Instructions for the task: Reproduce the whole listing exactly.

Data supplied:
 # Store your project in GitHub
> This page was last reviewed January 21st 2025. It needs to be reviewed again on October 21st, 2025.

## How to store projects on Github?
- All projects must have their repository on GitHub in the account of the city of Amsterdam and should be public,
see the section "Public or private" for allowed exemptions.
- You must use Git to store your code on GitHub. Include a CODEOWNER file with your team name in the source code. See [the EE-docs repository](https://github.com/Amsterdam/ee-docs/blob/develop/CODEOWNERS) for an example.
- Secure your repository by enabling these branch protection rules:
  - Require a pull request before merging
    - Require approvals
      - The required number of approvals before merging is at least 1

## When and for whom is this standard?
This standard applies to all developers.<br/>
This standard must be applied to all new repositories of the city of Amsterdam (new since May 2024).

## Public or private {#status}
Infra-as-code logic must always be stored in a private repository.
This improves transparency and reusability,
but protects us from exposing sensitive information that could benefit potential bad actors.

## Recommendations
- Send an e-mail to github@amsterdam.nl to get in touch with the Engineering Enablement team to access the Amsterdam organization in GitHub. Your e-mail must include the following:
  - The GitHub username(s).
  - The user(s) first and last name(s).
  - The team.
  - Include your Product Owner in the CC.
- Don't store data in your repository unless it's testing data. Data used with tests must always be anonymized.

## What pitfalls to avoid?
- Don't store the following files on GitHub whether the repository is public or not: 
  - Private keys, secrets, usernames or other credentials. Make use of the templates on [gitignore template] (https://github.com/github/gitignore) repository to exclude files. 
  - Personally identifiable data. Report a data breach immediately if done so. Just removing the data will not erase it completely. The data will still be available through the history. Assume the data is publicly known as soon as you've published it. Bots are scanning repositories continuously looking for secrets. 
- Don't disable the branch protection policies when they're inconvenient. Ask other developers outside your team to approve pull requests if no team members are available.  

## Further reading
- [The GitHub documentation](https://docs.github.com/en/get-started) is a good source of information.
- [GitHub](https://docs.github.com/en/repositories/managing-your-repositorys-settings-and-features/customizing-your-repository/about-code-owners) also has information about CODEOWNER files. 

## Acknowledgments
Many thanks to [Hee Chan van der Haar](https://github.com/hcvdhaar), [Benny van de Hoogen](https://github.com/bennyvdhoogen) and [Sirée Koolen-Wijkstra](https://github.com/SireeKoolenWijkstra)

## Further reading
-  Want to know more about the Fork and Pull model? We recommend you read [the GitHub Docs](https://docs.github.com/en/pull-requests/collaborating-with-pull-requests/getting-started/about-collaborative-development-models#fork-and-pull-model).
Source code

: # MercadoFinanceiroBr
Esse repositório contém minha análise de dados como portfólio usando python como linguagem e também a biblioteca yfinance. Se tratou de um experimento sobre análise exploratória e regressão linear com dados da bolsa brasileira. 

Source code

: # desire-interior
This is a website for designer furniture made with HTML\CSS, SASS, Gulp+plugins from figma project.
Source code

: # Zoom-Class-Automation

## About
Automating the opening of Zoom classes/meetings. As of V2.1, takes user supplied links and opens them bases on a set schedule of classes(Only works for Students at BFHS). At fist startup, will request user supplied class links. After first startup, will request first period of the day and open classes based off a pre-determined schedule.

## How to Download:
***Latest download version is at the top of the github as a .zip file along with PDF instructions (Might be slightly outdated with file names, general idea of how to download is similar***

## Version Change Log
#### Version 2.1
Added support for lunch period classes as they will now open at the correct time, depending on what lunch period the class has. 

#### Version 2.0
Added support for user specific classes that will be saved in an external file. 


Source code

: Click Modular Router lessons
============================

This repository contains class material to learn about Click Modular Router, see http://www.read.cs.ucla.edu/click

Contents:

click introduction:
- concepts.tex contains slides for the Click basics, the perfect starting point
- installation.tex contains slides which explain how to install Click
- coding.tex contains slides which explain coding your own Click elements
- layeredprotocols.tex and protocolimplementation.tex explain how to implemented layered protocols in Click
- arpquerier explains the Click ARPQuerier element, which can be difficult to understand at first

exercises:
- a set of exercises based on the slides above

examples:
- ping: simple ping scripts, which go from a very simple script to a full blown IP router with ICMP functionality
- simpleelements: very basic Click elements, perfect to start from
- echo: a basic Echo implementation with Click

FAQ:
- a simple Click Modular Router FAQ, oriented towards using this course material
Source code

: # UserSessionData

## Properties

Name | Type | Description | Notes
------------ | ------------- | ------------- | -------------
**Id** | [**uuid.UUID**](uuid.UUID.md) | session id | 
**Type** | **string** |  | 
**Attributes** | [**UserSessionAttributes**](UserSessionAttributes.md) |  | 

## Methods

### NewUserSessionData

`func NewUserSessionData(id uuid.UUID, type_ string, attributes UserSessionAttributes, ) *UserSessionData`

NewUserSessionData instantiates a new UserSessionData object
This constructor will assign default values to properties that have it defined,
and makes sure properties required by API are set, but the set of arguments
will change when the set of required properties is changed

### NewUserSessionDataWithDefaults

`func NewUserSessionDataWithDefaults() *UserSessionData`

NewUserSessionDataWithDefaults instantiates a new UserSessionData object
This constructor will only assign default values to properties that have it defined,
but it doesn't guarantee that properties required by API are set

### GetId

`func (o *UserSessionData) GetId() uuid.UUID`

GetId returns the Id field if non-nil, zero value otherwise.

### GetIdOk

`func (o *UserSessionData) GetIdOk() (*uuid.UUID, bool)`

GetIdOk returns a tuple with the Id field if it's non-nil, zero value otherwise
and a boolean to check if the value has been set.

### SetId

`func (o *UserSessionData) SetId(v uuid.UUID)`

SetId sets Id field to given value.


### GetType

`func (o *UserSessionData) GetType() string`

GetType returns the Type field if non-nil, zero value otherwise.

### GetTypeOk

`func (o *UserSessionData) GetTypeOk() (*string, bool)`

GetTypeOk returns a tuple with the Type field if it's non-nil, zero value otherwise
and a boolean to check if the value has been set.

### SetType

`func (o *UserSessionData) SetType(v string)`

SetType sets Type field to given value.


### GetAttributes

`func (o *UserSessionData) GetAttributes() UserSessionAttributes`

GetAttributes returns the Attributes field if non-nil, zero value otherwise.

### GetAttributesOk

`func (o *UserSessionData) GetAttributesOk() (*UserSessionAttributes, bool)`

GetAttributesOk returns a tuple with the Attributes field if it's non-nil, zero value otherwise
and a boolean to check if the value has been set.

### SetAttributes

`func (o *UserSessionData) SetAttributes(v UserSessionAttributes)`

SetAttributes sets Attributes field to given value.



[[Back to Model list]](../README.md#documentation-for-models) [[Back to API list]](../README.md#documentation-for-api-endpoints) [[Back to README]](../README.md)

Written solution:
 # Store your project in GitHub
> This page was last reviewed January 21st 2025. It needs to be reviewed again on October 21st, 2025.

## How to store projects on Github?
- All projects must have their repository on GitHub in the account of the city of Amsterdam and should be public,
see the section "Public or private" for allowed exemptions.
- You must use Git to store your code on GitHub. Include a CODEOWNER file with your team name in the source code. See [the EE-docs repository](https://github.com/Amsterdam/ee-docs/blob/develop/CODEOWNERS) for an example.
- Secure your repository by enabling these branch protection rules:
  - Require a pull request before merging
    - Require approvals
      - The required number of approvals before merging is at least 1

## When and for whom is this standard?
This standard applies to all developers.<br/>
This standard must be applied to all new repositories of the city of Amsterdam (new since May 2024).

## Public or private {#status}
Infra-as-code logic must always be stored in a private repository.
This improves transparency and reusability,
but protects us from exposing sensitive information that could benefit potential bad actors.

## Recommendations
- Send an e-mail to github@amsterdam.nl to get in touch with the Engineering Enablement team to access the Amsterdam organization in GitHub. Your e-mail must include the following:
  - The GitHub username(s).
  - The user(s) first and last name(s).
  - The team.
  - Include your Product Owner in the CC.
- Don't store data in your repository unless it's testing data. Data used with tests must always be anonymized.

## What pitfalls to avoid?
- Don't store the following files on GitHub whether the repository is public or not: 
  - Private keys, secrets, usernames or other credentials. Make use of the templates on [gitignore template] (https://github.com/github/gitignore) repository to exclude files. 
  - Personally identifiable data. Report a data breach immediately if done so. Just removing the data will not erase it completely. The data will still be available through the history. Assume the data is publicly known as soon as you've published it. Bots are scanning repositories continuously looking for secrets. 
- Don't disable the branch protection policies when they're inconvenient. Ask other developers outside your team to approve pull requests if no team members are available.  

## Further reading
- [The GitHub documentation](https://docs.github.com/en/get-started) is a good source of information.
- [GitHub](https://docs.github.com/en/repositories/managing-your-repositorys-settings-and-features/customizing-your-repository/about-code-owners) also has information about CODEOWNER files. 

## Acknowledgments
Many thanks to [Hee Chan van der Haar](https://github.com/hcvdhaar), [Benny van de Hoogen](https://github.com/bennyvdhoogen) and [Sirée Koolen-Wijkstra](https://github.com/SireeKoolenWijkstra)

## Further reading
-  Want to know more about the Fork and Pull model? We recommend you read [the GitHub Docs](https://docs.github.com/en/pull-requests/collaborating-with-pull-requests/getting-started/about-collaborative-development-models#fork-and-pull-model).
Source code

: # MercadoFinanceiroBr
Esse repositório contém minha análise de dados como portfólio usando python como linguagem e também a biblioteca yfinance. Se tratou de um experimento sobre análise exploratória e regressão linear com dados da bolsa brasileira. 

Source code

: # desire-interior
This is a website for designer furniture made with HTML\CSS, SASS, Gulp+plugins from figma project.
Source code

: # Zoom-Class-Automation

## About
Automating the opening of Zoom classes/meetings. As of V2.1, takes user supplied links and opens them bases on a set schedule of classes(Only works for Students at BFHS). At fist startup, will request user supplied class links. After first startup, will request first period of the day and open classes based off a pre-determined schedule.

## How to Download:
***Latest download version is at the top of the github as a .zip file along with PDF instructions (Might be slightly outdated with file names, general idea of how to download is similar***

## Version Change Log
#### Version 2.1
Added support for lunch period classes as they will now open at the correct time, depending on what lunch period the class has. 

#### Version 2.0
Added support for user specific classes that will be saved in an external file. 


Source code

: Click Modular Router lessons
============================

This repository contains class material to learn about Click Modular Router, see http://www.read.cs.ucla.edu/click

Contents:

click introduction:
- concepts.tex contains slides for the Click basics, the perfect starting point
- installation.tex contains slides which explain how to install Click
- coding.tex contains slides which explain coding your own Click elements
- layeredprotocols.tex and protocolimplementation.tex explain how to implemented layered protocols in Click
- arpquerier explains the Click ARPQuerier element, which can be difficult to understand at first

exercises:
- a set of exercises based on the slides above

examples:
- ping: simple ping scripts, which go from a very simple script to a full blown IP router with ICMP functionality
- simpleelements: very basic Click elements, perfect to start from
- echo: a basic Echo implementation with Click

FAQ:
- a simple Click Modular Router FAQ, oriented towards using this course material
Source code

: # UserSessionData

## Properties

Name | Type | Description | Notes
------------ | ------------- | ------------- | -------------
**Id** | [**uuid.UUID**](uuid.UUID.md) | session id | 
**Type** | **string** |  | 
**Attributes** | [**UserSessionAttributes**](UserSessionAttributes.md) |  | 

## Methods

### NewUserSessionData

`func NewUserSessionData(id uuid.UUID, type_ string, attributes UserSessionAttributes, ) *UserSessionData`

NewUserSessionData instantiates a new UserSessionData object
This constructor will assign default values to properties that have it defined,
and makes sure properties required by API are set, but the set of arguments
will change when the set of required properties is changed

### NewUserSessionDataWithDefaults

`func NewUserSessionDataWithDefaults() *UserSessionData`

NewUserSessionDataWithDefaults instantiates a new UserSessionData object
This constructor will only assign default values to properties that have it defined,
but it doesn't guarantee that properties required by API are set

### GetId

`func (o *UserSessionData) GetId() uuid.UUID`

GetId returns the Id field if non-nil, zero value otherwise.

### GetIdOk

`func (o *UserSessionData) GetIdOk() (*uuid.UUID, bool)`

GetIdOk returns a tuple with the Id field if it's non-nil, zero value otherwise
and a boolean to check if the value has been set.

### SetId

`func (o *UserSessionData) SetId(v uuid.UUID)`

SetId sets Id field to given value.


### GetType

`func (o *UserSessionData) GetType() string`

GetType returns the Type field if non-nil, zero value otherwise.

### GetTypeOk

`func (o *UserSessionData) GetTypeOk() (*string, bool)`

GetTypeOk returns a tuple with the Type field if it's non-nil, zero value otherwise
and a boolean to check if the value has been set.

### SetType

`func (o *UserSessionData) SetType(v string)`

SetType sets Type field to given value.


### GetAttributes

`func (o *UserSessionData) GetAttributes() UserSessionAttributes`

GetAttributes returns the Attributes field if non-nil, zero value otherwise.

### GetAttributesOk

`func (o *UserSessionData) GetAttributesOk() (*UserSessionAttributes, bool)`

GetAttributesOk returns a tuple with the Attributes field if it's non-nil, zero value otherwise
and a boolean to check if the value has been set.

### SetAttributes

`func (o *UserSessionData) SetAttributes(v UserSessionAttributes)`

SetAttributes sets Attributes field to given value.



[[Back to Model list]](../README.md#documentation-for-models) [[Back to API list]](../README.md#documentation-for-api-endpoints) [[Back to README]](../README.md)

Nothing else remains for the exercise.